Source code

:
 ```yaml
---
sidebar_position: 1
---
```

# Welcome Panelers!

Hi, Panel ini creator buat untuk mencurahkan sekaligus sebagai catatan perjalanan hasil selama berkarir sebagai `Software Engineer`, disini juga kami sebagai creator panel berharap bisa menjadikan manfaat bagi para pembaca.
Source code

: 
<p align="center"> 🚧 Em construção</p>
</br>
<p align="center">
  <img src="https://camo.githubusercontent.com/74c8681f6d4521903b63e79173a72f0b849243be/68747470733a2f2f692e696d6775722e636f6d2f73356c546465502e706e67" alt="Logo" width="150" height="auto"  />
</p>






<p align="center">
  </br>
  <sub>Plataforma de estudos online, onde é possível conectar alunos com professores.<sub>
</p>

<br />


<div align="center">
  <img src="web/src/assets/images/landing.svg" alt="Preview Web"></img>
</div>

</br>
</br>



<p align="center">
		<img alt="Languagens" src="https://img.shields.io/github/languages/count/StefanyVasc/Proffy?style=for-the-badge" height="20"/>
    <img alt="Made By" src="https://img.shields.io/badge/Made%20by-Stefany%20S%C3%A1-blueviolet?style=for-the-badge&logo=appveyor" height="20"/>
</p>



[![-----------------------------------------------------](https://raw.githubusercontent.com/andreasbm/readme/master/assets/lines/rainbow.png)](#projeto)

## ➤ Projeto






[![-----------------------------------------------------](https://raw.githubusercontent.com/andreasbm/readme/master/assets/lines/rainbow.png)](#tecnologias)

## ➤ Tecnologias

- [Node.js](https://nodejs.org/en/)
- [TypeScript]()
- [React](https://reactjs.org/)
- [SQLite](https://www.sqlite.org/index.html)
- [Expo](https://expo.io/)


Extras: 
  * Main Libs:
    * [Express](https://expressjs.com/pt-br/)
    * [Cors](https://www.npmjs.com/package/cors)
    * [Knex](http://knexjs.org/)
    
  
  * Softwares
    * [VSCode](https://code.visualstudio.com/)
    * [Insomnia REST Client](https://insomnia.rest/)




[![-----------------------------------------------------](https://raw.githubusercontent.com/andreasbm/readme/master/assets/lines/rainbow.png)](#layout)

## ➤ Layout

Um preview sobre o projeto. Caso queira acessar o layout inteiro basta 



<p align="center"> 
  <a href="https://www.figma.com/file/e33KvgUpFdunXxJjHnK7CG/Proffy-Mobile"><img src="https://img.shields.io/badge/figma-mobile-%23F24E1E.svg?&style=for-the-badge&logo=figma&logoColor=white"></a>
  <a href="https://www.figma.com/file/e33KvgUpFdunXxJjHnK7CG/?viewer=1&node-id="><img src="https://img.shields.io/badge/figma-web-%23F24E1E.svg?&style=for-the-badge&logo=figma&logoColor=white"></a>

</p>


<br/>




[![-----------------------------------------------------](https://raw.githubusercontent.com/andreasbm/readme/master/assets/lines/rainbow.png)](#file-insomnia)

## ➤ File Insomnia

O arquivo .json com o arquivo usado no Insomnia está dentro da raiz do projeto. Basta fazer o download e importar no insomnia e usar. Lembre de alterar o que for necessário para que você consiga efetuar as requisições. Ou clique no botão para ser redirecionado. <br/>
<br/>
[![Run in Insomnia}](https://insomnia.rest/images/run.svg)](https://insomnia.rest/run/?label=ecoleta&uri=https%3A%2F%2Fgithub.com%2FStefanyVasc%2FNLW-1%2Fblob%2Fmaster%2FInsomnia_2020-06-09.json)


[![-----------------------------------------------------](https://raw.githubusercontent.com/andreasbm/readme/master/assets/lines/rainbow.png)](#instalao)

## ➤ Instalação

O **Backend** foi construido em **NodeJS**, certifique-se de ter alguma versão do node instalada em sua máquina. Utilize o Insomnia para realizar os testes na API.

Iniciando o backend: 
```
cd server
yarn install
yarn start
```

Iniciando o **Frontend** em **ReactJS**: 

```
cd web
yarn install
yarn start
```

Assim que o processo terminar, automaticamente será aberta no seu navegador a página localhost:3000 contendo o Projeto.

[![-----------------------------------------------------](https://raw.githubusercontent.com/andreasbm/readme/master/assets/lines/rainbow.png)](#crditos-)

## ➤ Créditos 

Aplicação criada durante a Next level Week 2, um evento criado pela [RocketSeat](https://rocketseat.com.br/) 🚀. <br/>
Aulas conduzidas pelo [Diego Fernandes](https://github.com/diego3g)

▶ WHAT TO PRODUCE
Give the count of lines in the listing that hold "images", and write nothing beyond it.

▶ EXERCISE RESPONSE
2